BEI Tetapkan Jeffrey Pjs Dirut Jelang Pembukaan Senin
PT Bursa Efek Indonesia (BEI) memastikan akan mengumumkan Pejabat Sementara (Pjs) Direktur Utama sebelum pembukaan perdagangan Bursa pada Senin (2/2).
EmTrust Emitentrust.com- Menteri Keuangan Purbaya Yudhi Sadewa menyebut Jeffrey Hendrik menjadi Pejabat Sementara (Pjs) Direktur Utama (Dirut) PT Bursa Efek Indonesia (BEI).

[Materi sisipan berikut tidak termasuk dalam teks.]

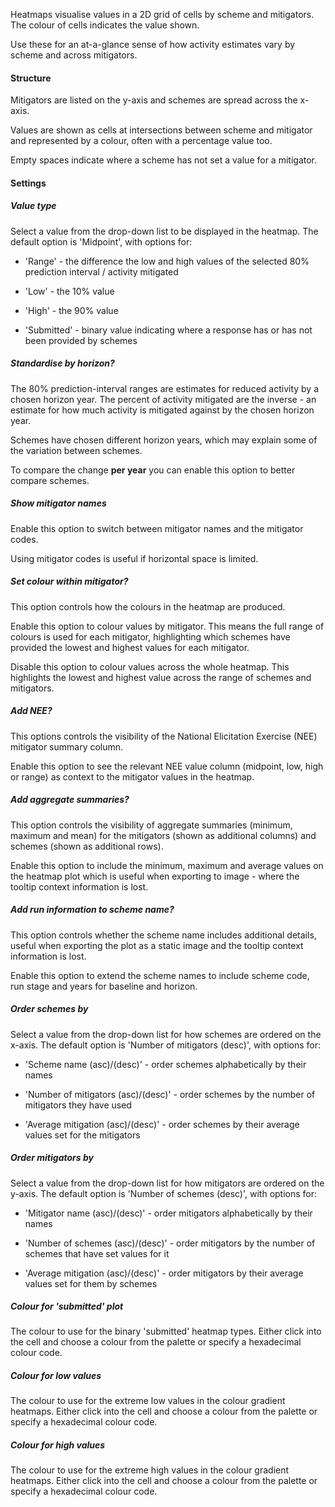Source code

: Heatmaps visualise values in a 2D grid of cells by scheme and mitigators. The colour of cells indicates the value shown.

Use these for an at-a-glance sense of how activity estimates vary by scheme and across mitigators.

#### Structure

Mitigators are listed on the y-axis and schemes are spread across the x-axis.

Values are shown as cells at intersections between scheme and mitigator and represented by a colour, often with a percentage value too.

Empty spaces indicate where a scheme has not set a value for a mitigator.

#### Settings

##### Value type

Select a value from the drop-down list to be displayed in the heatmap. The default option is 'Midpoint', with options for:

-   'Range' - the difference the low and high values of the selected 80% prediction interval / activity mitigated

-   'Low' - the 10% value

-   'High' - the 90% value

-   'Submitted' - binary value indicating where a response has or has not been provided by schemes

##### Standardise by horizon?

The 80% prediction-interval ranges are estimates for reduced activity by a chosen horizon year. The percent of activity mitigated are the inverse - an estimate for how much activity is mitigated against by the chosen horizon year.

Schemes have chosen different horizon years, which may explain some of the variation between schemes.

To compare the change **per year** you can enable this option to better compare schemes.

##### Show mitigator names

Enable this option to switch between mitigator names and the mitigator codes.

Using mitigator codes is useful if horizontal space is limited.

##### Set colour within mitigator?

This option controls how the colours in the heatmap are produced.

Enable this option to colour values by mitigator. This means the full range of colours is used for each mitigator, highlighting which schemes have provided the lowest and highest values for each mitigator.

Disable this option to colour values across the whole heatmap. This highlights the lowest and highest value across the range of schemes and mitigators.

##### Add NEE?

This options controls the visibility of the National Elicitation Exercise (NEE) mitigator summary column.

Enable this option to see the relevant NEE value column (midpoint, low, high or range) as context to the mitigator values in the heatmap.

##### Add aggregate summaries?

This option controls the visibility of aggregate summaries (minimum, maximum and mean) for the mitigators (shown as additional columns) and schemes (shown as additional rows).

Enable this option to include the minimum, maximum and average values on the heatmap plot which is useful when exporting to image - where the tooltip context information is lost.

##### Add run information to scheme name?

This option controls whether the scheme name includes additional details, useful when exporting the plot as a static image and the tooltip context information is lost.

Enable this option to extend the scheme names to include scheme code, run stage and years for baseline and horizon.

##### Order schemes by

Select a value from the drop-down list for how schemes are ordered on the x-axis. The default option is 'Number of mitigators (desc)', with options for:

-   'Scheme name (asc)/(desc)' - order schemes alphabetically by their names

-   'Number of mitigators (asc)/(desc)' - order schemes by the number of mitigators they have used

-   'Average mitigation (asc)/(desc)' - order schemes by their average values set for the mitigators

##### Order mitigators by

Select a value from the drop-down list for how mitigators are ordered on the y-axis. The default option is 'Number of schemes (desc)', with options for:

-   'Mitigator name (asc)/(desc)' - order mitigators alphabetically by their names

-   'Number of schemes (asc)/(desc)' - order mitigators by the number of schemes that have set values for it

-   'Average mitigation (asc)/(desc)' - order mitigators by their average values set for them by schemes

##### Colour for 'submitted' plot

The colour to use for the binary 'submitted' heatmap types. Either click into the cell and choose a colour from the palette or specify a hexadecimal colour code.

##### Colour for low values

The colour to use for the extreme low values in the colour gradient heatmaps. Either click into the cell and choose a colour from the palette or specify a hexadecimal colour code.

##### Colour for high values

The colour to use for the extreme high values in the colour gradient heatmaps. Either click into the cell and choose a colour from the palette or specify a hexadecimal colour code.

“Iya (Jeffrey jadi Pjs Dirut BEI),” kata Purbaya saat dikonfirmasi wartawan usai rapat bersama Menko Perekonomian, Danantara, OJK dan BEI di Wisma Danantara, Jakarta, Sabtu malam.
Menurut Purbaya, Jeffrey bersama timnya bakal menjadi representasi BEI dalam pertemuan bersama Morgan Stanley Capital International (MSCI) pada Senin (2/2).
PT Bursa Efek Indonesia (BEI) memastikan akan mengumumkan Pejabat Sementara (Pjs) Direktur Utama sebelum pembukaan perdagangan Bursa pada Senin (2/2).
“Akan diumumkan Pjs Dirut-nya sebelum dibukanya perdagangan Senin,” ujar Sekretaris Perusahaan BEI Kautsar Primadi Nurahmad kepada awak media di Jakarta, Sabtu (31/1).
Dalam konferensi pers di Wisma Danantara Indonesia, Jakarta, Sabtu malam, manajemen BEI diwakili oleh Jeffrey Hendrik yang saat ini masih menjabat sebagai Direktur Pengembangan BEI.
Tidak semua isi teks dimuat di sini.